Activity: Across these entries, work out how many lines carry the string "latest", and give only that number.

Input records: Begin

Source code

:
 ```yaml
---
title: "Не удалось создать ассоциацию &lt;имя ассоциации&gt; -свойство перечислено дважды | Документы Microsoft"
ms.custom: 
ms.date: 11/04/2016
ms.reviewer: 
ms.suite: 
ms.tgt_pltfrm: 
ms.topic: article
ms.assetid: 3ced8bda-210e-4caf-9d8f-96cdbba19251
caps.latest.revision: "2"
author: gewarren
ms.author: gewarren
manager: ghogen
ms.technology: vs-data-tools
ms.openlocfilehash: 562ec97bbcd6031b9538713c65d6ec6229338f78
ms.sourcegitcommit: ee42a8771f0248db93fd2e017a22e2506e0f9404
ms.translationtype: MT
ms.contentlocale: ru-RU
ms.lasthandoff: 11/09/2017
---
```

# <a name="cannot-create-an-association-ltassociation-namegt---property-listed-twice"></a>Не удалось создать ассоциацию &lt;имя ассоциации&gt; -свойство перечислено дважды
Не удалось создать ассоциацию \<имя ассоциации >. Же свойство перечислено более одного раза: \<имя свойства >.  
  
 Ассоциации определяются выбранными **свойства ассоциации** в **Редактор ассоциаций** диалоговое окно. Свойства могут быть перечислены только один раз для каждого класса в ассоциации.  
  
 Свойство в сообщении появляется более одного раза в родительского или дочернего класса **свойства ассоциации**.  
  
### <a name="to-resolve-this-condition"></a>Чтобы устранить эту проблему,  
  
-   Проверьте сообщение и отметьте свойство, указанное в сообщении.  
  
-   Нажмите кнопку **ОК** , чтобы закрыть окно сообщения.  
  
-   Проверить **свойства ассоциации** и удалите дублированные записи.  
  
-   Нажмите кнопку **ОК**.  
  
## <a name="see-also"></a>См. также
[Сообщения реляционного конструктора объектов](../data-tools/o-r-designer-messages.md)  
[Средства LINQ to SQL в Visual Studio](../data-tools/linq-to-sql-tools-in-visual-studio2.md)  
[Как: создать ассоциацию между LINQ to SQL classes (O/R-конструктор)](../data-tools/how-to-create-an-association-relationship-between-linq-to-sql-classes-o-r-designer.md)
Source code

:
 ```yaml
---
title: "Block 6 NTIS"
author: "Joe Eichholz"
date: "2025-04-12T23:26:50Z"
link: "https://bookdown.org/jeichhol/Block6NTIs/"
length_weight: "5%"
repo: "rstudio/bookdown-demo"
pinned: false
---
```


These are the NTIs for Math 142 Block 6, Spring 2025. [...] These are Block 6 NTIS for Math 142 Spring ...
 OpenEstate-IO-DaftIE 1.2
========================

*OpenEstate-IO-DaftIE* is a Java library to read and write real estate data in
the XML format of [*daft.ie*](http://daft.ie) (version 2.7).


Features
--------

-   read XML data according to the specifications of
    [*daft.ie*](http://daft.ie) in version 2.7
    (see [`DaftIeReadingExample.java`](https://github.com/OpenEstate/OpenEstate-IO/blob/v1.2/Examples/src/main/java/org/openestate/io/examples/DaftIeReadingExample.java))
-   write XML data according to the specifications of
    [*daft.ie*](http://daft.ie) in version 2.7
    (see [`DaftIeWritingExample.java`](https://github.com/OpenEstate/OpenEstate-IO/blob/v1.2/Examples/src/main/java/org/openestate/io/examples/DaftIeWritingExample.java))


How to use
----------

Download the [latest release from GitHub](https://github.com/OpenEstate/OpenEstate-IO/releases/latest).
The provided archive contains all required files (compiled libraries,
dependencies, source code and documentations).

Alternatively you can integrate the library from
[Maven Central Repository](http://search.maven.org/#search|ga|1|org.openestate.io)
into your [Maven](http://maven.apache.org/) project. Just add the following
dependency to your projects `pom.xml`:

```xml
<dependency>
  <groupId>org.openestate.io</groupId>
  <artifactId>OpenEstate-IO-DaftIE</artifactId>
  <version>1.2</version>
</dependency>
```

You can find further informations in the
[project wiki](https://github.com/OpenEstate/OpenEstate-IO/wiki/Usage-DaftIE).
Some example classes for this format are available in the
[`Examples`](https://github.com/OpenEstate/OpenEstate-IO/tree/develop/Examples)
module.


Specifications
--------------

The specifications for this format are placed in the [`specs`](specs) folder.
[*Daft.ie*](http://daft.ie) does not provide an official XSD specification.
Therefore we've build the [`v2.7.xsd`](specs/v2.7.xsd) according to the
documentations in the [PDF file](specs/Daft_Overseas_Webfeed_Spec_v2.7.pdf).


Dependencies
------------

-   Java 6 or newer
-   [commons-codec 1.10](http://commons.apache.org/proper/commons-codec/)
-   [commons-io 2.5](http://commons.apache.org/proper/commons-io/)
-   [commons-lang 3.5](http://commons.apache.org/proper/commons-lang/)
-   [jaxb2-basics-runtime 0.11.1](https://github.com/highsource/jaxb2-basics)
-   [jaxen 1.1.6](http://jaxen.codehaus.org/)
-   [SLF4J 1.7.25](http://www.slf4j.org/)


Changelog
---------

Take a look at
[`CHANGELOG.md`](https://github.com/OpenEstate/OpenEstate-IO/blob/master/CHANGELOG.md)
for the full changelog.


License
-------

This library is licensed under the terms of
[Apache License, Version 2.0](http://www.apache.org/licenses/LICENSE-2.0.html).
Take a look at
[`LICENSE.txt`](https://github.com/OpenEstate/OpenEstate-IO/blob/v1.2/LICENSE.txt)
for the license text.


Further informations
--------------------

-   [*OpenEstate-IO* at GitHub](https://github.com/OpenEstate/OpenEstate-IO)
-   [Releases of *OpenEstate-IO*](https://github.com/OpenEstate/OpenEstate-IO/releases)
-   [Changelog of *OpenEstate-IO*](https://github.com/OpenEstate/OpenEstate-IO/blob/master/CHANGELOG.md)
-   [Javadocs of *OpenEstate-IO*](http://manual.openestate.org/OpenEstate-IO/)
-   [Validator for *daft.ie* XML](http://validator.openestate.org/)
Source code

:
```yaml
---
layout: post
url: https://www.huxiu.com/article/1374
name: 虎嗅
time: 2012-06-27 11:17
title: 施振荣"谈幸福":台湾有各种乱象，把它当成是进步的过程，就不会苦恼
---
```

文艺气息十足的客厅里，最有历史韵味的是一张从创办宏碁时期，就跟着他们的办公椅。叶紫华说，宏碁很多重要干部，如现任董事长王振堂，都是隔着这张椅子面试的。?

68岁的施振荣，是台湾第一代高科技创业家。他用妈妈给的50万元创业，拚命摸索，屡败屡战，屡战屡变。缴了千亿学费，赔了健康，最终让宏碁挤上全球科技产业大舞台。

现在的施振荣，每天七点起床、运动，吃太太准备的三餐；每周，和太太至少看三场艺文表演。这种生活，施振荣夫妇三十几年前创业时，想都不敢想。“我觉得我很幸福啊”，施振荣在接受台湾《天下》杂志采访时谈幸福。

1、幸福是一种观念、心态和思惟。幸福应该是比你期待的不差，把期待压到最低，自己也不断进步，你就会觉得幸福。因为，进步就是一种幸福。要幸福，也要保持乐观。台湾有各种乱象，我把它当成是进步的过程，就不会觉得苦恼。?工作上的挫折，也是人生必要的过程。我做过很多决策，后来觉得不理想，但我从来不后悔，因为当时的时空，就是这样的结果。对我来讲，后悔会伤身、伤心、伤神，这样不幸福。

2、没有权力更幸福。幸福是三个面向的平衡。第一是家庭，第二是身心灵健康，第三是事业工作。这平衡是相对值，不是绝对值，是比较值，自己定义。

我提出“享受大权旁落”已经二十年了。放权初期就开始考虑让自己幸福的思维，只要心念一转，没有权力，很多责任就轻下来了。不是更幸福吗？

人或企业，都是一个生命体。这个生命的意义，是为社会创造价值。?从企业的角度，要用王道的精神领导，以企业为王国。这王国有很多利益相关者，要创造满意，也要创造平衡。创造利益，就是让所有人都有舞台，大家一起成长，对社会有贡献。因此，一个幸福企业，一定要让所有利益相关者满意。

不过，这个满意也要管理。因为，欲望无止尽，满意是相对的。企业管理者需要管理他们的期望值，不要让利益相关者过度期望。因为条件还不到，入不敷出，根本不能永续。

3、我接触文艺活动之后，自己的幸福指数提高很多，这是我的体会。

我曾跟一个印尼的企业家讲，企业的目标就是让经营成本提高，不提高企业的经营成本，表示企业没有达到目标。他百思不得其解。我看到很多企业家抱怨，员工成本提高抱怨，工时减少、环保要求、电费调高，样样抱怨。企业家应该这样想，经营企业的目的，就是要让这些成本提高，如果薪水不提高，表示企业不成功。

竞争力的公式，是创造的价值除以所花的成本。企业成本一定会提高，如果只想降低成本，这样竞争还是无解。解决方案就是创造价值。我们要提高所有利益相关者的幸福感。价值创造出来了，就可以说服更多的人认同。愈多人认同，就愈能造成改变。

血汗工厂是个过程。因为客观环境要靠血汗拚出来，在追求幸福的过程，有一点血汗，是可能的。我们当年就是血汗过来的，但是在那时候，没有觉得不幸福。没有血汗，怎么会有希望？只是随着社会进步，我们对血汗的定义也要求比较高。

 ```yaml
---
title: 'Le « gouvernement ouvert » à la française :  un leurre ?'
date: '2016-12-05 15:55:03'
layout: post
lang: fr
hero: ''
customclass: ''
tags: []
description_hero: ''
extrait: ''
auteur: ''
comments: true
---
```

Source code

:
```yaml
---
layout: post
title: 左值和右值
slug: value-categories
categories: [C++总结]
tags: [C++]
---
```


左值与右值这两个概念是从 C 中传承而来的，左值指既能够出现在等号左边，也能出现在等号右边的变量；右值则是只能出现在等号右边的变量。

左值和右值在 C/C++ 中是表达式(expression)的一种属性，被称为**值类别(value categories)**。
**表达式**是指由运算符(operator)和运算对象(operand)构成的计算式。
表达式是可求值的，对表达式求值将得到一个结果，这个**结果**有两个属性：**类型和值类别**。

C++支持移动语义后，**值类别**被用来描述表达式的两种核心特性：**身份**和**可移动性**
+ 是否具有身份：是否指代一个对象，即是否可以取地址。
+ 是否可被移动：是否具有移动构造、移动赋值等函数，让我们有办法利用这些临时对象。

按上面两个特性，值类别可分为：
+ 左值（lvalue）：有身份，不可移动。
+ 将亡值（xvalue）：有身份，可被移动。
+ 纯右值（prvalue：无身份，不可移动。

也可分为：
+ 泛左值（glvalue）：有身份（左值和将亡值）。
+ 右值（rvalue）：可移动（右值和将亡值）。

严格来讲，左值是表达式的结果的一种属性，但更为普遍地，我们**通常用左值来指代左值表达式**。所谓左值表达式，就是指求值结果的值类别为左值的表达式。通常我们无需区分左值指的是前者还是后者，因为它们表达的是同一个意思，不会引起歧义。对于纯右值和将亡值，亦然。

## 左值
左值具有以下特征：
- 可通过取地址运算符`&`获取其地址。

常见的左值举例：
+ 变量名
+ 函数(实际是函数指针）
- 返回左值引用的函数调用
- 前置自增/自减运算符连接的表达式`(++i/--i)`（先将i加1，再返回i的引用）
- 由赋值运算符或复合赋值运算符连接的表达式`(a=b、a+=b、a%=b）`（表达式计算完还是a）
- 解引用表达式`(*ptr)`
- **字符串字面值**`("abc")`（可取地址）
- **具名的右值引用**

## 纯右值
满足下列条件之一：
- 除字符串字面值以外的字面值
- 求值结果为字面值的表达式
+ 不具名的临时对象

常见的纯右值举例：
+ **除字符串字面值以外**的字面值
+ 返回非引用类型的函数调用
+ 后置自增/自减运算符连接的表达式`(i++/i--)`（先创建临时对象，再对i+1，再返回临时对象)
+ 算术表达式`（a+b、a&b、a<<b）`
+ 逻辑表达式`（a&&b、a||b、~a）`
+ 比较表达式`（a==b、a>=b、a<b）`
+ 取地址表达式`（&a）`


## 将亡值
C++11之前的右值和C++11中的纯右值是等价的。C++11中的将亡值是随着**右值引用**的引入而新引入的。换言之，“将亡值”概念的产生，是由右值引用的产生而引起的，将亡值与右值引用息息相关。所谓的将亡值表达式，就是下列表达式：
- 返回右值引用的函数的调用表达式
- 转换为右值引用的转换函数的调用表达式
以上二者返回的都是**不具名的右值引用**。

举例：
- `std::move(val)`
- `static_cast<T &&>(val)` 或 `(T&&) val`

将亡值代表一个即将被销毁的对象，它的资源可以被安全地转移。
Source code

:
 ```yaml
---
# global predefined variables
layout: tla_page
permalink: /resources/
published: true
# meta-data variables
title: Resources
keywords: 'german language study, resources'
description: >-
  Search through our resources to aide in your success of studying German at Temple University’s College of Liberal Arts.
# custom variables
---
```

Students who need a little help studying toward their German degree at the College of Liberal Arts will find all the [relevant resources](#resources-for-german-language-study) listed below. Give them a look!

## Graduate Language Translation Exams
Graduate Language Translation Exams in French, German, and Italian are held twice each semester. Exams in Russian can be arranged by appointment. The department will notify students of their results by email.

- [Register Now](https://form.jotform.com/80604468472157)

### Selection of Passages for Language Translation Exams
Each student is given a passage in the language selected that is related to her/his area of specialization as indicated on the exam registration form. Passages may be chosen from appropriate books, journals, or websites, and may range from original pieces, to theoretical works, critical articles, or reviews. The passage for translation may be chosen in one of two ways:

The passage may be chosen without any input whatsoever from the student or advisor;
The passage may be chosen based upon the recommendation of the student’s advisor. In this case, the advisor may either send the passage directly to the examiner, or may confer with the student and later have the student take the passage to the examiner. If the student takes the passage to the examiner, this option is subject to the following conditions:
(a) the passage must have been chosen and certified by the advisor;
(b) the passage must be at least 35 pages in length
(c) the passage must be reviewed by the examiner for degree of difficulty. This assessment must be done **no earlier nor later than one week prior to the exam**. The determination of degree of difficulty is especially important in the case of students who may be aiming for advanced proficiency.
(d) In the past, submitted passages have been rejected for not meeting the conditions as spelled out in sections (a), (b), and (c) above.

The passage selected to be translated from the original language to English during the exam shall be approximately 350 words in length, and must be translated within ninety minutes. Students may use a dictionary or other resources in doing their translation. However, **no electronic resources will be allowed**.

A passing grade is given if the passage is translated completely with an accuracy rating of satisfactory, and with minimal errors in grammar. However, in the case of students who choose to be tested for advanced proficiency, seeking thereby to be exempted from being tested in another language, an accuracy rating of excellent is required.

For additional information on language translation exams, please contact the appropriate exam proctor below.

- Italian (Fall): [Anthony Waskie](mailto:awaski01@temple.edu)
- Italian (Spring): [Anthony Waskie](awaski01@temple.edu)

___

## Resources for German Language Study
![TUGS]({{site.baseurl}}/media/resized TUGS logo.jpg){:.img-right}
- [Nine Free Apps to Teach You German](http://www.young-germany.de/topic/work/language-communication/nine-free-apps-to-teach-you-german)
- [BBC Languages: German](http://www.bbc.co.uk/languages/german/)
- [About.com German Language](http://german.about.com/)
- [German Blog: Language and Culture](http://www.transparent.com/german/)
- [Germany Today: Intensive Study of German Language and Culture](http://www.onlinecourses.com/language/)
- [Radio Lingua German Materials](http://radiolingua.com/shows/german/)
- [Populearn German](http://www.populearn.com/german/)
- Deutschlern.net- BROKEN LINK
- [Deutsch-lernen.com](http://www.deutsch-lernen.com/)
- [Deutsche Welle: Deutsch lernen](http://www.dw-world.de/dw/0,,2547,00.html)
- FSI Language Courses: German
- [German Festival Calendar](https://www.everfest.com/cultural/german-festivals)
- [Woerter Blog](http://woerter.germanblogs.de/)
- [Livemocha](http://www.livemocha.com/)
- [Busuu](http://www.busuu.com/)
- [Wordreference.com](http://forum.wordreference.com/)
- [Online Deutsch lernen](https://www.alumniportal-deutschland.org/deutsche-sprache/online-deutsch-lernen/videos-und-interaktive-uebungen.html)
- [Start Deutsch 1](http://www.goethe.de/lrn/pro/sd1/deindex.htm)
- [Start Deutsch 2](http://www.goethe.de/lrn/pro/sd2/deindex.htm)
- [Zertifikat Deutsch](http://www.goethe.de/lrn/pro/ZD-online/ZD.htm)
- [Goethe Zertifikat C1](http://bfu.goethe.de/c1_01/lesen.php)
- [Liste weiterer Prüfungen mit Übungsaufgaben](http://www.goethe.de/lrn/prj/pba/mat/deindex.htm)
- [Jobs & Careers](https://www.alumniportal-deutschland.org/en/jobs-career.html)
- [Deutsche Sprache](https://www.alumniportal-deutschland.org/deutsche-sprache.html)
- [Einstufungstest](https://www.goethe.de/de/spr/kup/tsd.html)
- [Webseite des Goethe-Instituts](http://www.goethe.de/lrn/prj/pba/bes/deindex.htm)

Input records: End

Written solution: 2